Very true Brian. Eye pokes and Biting can be devastating to the person on the receiving end. Paul Vunak is big on biting techniques because it works when you are in a bad situation on the ground.


----------



## Monkey Turned Wolf (Jun 18, 2016)

I would never support biting for self defense, for a simple reason. I don't believe that most people are able to willingly bite through another person's skin, even in self defense, and think they would be more willing to choke or punch the other person.


----------



## drop bear (Jun 18, 2016)

Brian R. VanCise said:


> *Hanzou, we have seen over and over again in the cage* when a trained MMA fighter takes a decent eye poke that they are in a definite bad way.  Eye pokes and bites can work just fine.  Just like the Chokes demonstrated in the video work excellently if applied correctly.  Of course all of them might not work as well.  *People just need to train and get better to give themselves a chance in a moment of violence!*



I am not paying a martial arts expert for "bite them" i could have come up with that. A ten year old could come up with bite them or poke their eye. (Trust me they are bite scratch and poking machines)
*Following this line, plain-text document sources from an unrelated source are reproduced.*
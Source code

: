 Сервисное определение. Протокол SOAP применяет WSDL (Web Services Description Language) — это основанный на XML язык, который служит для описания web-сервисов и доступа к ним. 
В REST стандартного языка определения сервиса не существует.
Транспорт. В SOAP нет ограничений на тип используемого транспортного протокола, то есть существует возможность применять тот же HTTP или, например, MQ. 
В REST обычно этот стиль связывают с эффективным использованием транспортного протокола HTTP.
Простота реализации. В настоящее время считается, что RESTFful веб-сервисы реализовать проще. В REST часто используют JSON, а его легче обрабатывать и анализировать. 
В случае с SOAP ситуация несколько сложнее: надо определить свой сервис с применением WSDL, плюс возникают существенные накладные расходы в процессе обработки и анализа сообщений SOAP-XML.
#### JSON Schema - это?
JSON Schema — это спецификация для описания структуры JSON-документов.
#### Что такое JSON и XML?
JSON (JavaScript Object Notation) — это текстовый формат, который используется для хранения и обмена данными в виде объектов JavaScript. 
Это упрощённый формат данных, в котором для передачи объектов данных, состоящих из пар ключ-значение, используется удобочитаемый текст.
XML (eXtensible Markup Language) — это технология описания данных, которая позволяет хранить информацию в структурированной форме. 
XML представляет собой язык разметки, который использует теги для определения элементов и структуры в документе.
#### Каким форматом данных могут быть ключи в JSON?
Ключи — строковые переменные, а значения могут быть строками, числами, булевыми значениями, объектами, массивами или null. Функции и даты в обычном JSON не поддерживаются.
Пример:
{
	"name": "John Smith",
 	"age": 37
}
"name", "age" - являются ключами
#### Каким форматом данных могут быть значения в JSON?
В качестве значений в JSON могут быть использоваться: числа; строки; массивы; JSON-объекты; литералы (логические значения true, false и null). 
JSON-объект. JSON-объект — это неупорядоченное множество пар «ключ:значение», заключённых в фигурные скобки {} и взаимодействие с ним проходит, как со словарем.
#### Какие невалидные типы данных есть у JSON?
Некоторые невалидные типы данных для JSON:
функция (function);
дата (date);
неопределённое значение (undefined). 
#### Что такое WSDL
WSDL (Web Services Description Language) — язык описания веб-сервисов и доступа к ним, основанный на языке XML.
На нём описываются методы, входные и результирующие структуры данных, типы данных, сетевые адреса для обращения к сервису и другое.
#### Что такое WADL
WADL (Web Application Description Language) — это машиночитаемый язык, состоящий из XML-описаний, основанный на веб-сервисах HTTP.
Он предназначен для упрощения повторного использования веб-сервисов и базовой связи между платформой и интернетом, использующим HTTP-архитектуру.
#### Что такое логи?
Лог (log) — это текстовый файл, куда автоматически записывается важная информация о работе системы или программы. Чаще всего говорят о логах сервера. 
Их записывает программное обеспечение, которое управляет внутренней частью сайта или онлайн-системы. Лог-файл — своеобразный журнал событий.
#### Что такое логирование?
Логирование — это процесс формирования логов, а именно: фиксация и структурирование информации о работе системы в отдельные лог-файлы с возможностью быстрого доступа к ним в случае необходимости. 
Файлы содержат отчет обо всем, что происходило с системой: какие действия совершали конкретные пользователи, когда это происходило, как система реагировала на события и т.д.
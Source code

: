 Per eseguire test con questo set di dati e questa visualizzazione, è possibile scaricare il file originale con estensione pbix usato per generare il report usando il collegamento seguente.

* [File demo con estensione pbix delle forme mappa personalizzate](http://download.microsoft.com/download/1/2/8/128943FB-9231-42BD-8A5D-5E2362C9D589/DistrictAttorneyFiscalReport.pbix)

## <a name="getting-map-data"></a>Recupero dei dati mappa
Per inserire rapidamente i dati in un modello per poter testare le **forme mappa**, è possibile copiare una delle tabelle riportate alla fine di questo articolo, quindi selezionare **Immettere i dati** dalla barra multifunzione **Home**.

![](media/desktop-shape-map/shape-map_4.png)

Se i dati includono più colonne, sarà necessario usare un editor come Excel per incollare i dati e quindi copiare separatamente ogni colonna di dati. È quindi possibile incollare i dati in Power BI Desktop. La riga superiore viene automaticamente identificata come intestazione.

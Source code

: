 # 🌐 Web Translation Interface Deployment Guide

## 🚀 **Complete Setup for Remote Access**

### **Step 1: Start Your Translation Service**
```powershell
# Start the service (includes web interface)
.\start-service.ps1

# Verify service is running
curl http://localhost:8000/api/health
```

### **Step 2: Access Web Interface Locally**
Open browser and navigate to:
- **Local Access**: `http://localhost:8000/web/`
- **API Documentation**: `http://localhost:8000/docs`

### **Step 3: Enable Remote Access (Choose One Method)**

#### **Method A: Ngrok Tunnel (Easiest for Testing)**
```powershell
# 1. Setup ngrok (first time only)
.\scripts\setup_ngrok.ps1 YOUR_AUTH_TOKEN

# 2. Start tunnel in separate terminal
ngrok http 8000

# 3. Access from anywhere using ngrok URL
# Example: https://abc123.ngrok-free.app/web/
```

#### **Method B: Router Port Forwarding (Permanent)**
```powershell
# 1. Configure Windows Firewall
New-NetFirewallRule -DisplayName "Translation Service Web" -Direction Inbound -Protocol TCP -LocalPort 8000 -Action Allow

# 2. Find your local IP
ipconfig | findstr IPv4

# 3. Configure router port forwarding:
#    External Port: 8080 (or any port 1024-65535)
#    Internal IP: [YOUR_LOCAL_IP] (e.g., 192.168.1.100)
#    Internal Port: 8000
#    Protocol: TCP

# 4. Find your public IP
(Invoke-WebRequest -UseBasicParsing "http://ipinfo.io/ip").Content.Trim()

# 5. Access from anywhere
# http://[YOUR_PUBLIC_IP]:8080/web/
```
Seriously after ten years of eye poking you will be about as good as if you had spent ten minutes. The trick with applying a move is to be able to fix a position that you can eye poke or bite. That is what takes the training,the expert advice and where you should be putting your faith and money.

So to eye poke or bite from that position in the most effective manner you would need to train the choke not the bite.

And the same with eye pokes. The better eye poker is the better striker standing and grappler on the deck.

And look I have kudo masks and boxers who have never trained eye pokes. So I can actually test that.


----------



## Tames D (Jun 18, 2016)

kempodisciple said:


> I would never support biting for self defense, for a simple reason. I don't believe that most people are able to willingly bite through another person's skin, even in self defense, and think they would be more willing to choke or punch the other person.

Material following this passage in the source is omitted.